13.6 Energy in simple harmonic motion

Energy in SHM

The particle executing SHM has both types of energy: potential energy and kinetic energy. When a body is displaced from its equilibrium position by doing work upon it, the body acquires potential energy. However, when the body is released, it begins to move back with a velocity, thus acquiring kinetic energy.

Kinetic energy

The relation for kinetic energy of a particle executing SHM can be expressed in two forms, i.e. in terms of displacement and in terms of time. Let us consider
\(
\begin{aligned}
& x=A \sin (\omega t+\phi) \\
& v=A \omega \cos (\omega t+\phi)=\omega \sqrt{A^2-x^2}
\end{aligned}
\)
\(
\begin{aligned}
& \text { KE}=\frac{1}{2} m v^2 \quad\left[\text { Since, } v^2=A^2 \omega^2 \cos ^2(\omega t+\phi)\right] \\
& =\frac{1}{2} m \omega^2 A^2 \cos ^2(\omega t+\phi) \\
& =\frac{1}{2} m \omega^2\left(A^2-x^2\right) \\
& \therefore \text { KE }=\frac{1}{2} m \omega^2 A^2 \cos ^2(\omega t+\phi)=\frac{1}{2} m \omega^2\left(A^2-x^2\right)
\end{aligned}
\)
where, \(A=\) amplitude of SHM.
As, \(\quad \omega=\sqrt{\frac{k}{m}} \Rightarrow m \omega^2=k \therefore {KE}=\frac{1}{2} k\left(A^2-x^2\right)\)

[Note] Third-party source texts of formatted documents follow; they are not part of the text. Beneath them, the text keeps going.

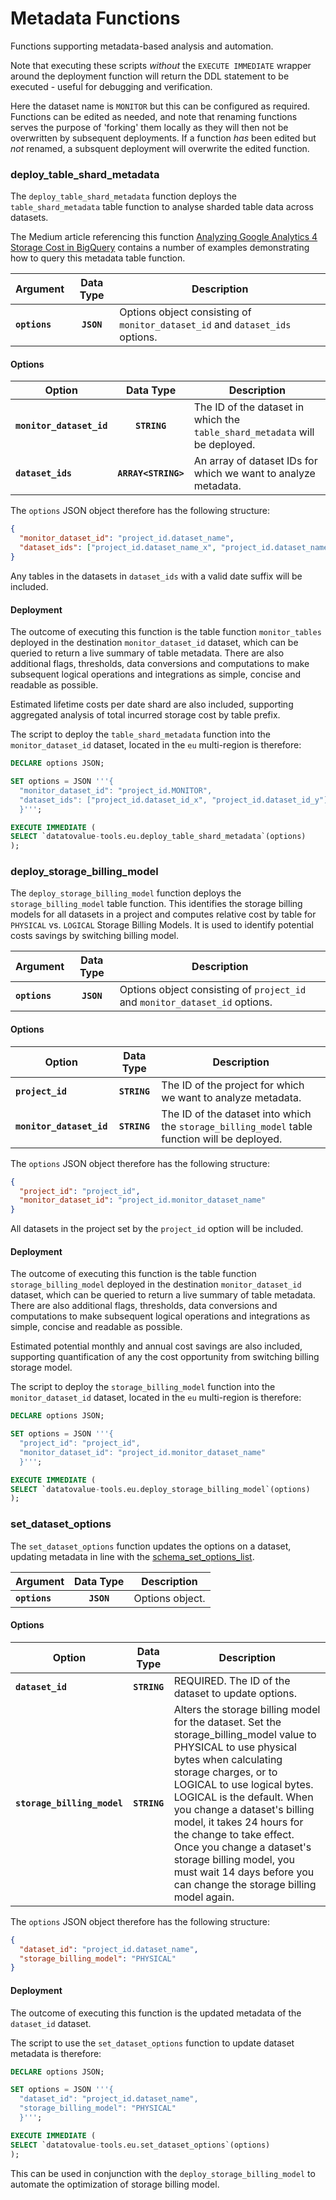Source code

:# Metadata Functions
Functions supporting metadata-based analysis and automation.

Note that executing these scripts _without_ the `EXECUTE IMMEDIATE` wrapper around the deployment function will return the DDL statement to be executed - useful for debugging and verification. 

Here the dataset name is `MONITOR` but this can be configured as required. Functions can be edited as needed, and note that renaming functions serves the purpose of 'forking' them locally as they will then not be overwritten by subsequent deployments. If a function _has_ been edited but _not_ renamed, a subsquent deployment will overwrite the edited function.

### deploy_table_shard_metadata
The `deploy_table_shard_metadata` function deploys the `table_shard_metadata` table function to analyse sharded table data across datasets. 

The Medium article referencing this function [Analyzing Google Analytics 4 Storage Cost in BigQuery](https://datatovalue.blog/analyzing-google-analytics-4-storage-cost-in-bigquery-8e68878559b7) contains a number of examples demonstrating how to query this metadata table function.


Argument | Data Type | Description
--- | :-: | ---
**`options`** | **`JSON`** | Options object consisting of `monitor_dataset_id` and `dataset_ids` options.


#### Options

Option | Data Type | Description
--- | :-: | ---
**`monitor_dataset_id`** | **`STRING`** | The ID of the dataset in which the `table_shard_metadata` will be deployed.
**`dataset_ids`** | **`ARRAY<STRING>`** | An array of dataset IDs for which we want to analyze metadata.


The `options` JSON object therefore has the following structure:

```json
{
  "monitor_dataset_id": "project_id.dataset_name",
  "dataset_ids": ["project_id.dataset_name_x", "project_id.dataset_name_y"]
}
```

Any tables in the datasets in `dataset_ids` with a valid date suffix will be included.

#### Deployment
The outcome of executing this function is the table function `monitor_tables` deployed in the destination `monitor_dataset_id` dataset, which can be queried to return a live summary of table metadata. There are also additional flags, thresholds, data conversions and computations to make subsequent logical operations and integrations as simple, concise and readable as possible. 

Estimated lifetime costs per date shard are also included, supporting aggregated analysis of total incurred storage cost by table prefix.

The script to deploy the `table_shard_metadata` function into the  `monitor_dataset_id` dataset, located in the `eu` multi-region is therefore:

```sql
DECLARE options JSON;

SET options = JSON '''{
  "monitor_dataset_id": "project_id.MONITOR",
  "dataset_ids": ["project_id.dataset_id_x", "project_id.dataset_id_y"]
  }''';

EXECUTE IMMEDIATE (
SELECT `datatovalue-tools.eu.deploy_table_shard_metadata`(options)
);
```

### deploy_storage_billing_model
The `deploy_storage_billing_model` function deploys the `storage_billing_model` table function. This identifies the storage billing models for all datasets in a project and computes relative cost by table for `PHYSICAL` vs. `LOGICAL` Storage Billing Models. It is used to identify potential costs savings by switching billing model.

Argument | Data Type | Description
--- | :-: | ---
**`options`** | **`JSON`** | Options object consisting of `project_id` and `monitor_dataset_id` options.

#### Options
Option | Data Type | Description
--- | :-: | ---
**`project_id`** | **`STRING`** | The ID of the project for which we want to analyze metadata.
**`monitor_dataset_id`** | **`STRING`** | The ID of the dataset into which the `storage_billing_model` table function will be deployed.

The `options` JSON object therefore has the following structure:

```json
{
  "project_id": "project_id",
  "monitor_dataset_id": "project_id.monitor_dataset_name"
}
```

All datasets in the project set by the `project_id` option will be included.

#### Deployment
The outcome of executing this function is the table function `storage_billing_model` deployed in the destination `monitor_dataset_id` dataset, which can be queried to return a live summary of table metadata. There are also additional flags, thresholds, data conversions and computations to make subsequent logical operations and integrations as simple, concise and readable as possible. 

Estimated potential monthly and annual cost savings are also included, supporting quantification of any the cost opportunity from switching billing storage model.

The script to deploy the `storage_billing_model` function into the  `monitor_dataset_id` dataset, located in the `eu` multi-region is therefore:

```sql
DECLARE options JSON;

SET options = JSON '''{
  "project_id": "project_id",
  "monitor_dataset_id": "project_id.monitor_dataset_name"
  }''';

EXECUTE IMMEDIATE (
SELECT `datatovalue-tools.eu.deploy_storage_billing_model`(options)
);
```

### set_dataset_options
The `set_dataset_options` function updates the options on a dataset, updating metadata in line with the [schema_set_options_list](https://cloud.google.com/bigquery/docs/reference/standard-sql/data-definition-language#schema_set_options_list).

Argument | Data Type | Description
--- | :-: | ---
**`options`** | **`JSON`** | Options object.

#### Options
Option | Data Type | Description
--- | :-: | ---
**`dataset_id`** | **`STRING`** | REQUIRED. The ID of the dataset to update options.
**`storage_billing_model`** | **`STRING`** | Alters the storage billing model for the dataset. Set the storage_billing_model value to PHYSICAL to use physical bytes when calculating storage charges, or to LOGICAL to use logical bytes. LOGICAL is the default. When you change a dataset's billing model, it takes 24 hours for the change to take effect. Once you change a dataset's storage billing model, you must wait 14 days before you can change the storage billing model again. 

The `options` JSON object therefore has the following structure:

```json
{
  "dataset_id": "project_id.dataset_name",
  "storage_billing_model": "PHYSICAL"
}
```

#### Deployment
The outcome of executing this function is the updated metadata of the `dataset_id` dataset.

The script to use the `set_dataset_options` function to update dataset metadata is therefore:

```sql
DECLARE options JSON;

SET options = JSON '''{
  "dataset_id": "project_id.dataset_name",
  "storage_billing_model": "PHYSICAL"
  }''';

EXECUTE IMMEDIATE (
SELECT `datatovalue-tools.eu.set_dataset_options`(options)
);
```
This can be used in conjunction with the `deploy_storage_billing_model` to automate the optimization of storage billing model.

In terms of time Kinetic energy of a particle executing SHM at any time \(t\) is given by
\(
KE=\frac{1}{2} m \omega^2 A^2 \cos ^2 \omega t
\)
i.e. kinetic energy of a particle executing SHM is a periodic function of time.
The kinetic energy versus time graph is given below:

From the graph above, it is clear that at \(t=0, T / 2\), \(T\), etc., kinetic energy has its maximum value. For \(x= \pm A\) or \(t=\frac{T}{4}, \frac{3 T}{4}\), the kinetic energy has its minimum value.

Special cases:

• Kinetic energy is maximum at the mean position, i.e. at \(x=0\)
  \(
  \mathrm{KE}_{\max }=\frac{1}{2} m \omega^2 A^2
  \)
• Kinetic energy is minimum (zero) at the extreme position, i.e. at \(x= \pm A, \mathrm{KE}_{\min }=\) zero

Potential energy

Work done by the restoring force while displacing the particle from the mean position \((x=0)\) to \(x=x\) :

The work done by restoring force when the particle has been displaced from the position \(x\) to \({x}+{dx}\) is given by
\(
d w=F d x=-k x~ d x
\)
\(
\begin{aligned}
& w=\int d w=\int_0^x-k x~ d x=\frac{-k x^2}{2} \\
& =-\frac{m \omega^2 x^2}{2} \quad \left[k=m \omega^2\right]
\end{aligned}
\)
\(
=-\frac{m \omega^2}{2} A^2 \sin ^2(\omega t+\phi)
\)
Potential Energy = -(work done by restoring force)
Potential Energy \(U=\frac{m \omega^2 x^2}{2}=\frac{1}{2} k x^2=\frac{m \omega^2 A^2}{2} \sin ^2(\omega t+\phi)\)

Special cases:

• Potential energy is maximum at the extreme position, i.e. at \(x= \pm A\)
  \(
  U_{\max }=\frac{1}{2} m \omega^2 A^2
  \)
  Potential energy is minimum (zero) at the mean position, i.e. at \(x=0, U_{\min }=0\)
• In terms of time Potential energy of a particle executing SHM at any time \(t\) is given by
  \(
  U=\frac{1}{2} m \omega^2 A^2 \sin ^2 \omega t
  \)
  The potential energy versus time graph is given below

From the graph, it is clear that at mean position (i.e. \(x=0\) or \(t=0, T / 2, T \ldots)\), potential energy is minimum and at extreme position (i.e. \(\mathrm{t} x= \pm A\) or \(t=T / 4,3 T / 4\) ), its value is maximum. Clearly, twice in each cycle, potential energy acquires its peak values.
Hence, the potential energy is the periodic function of time with a period of \(T / 2\).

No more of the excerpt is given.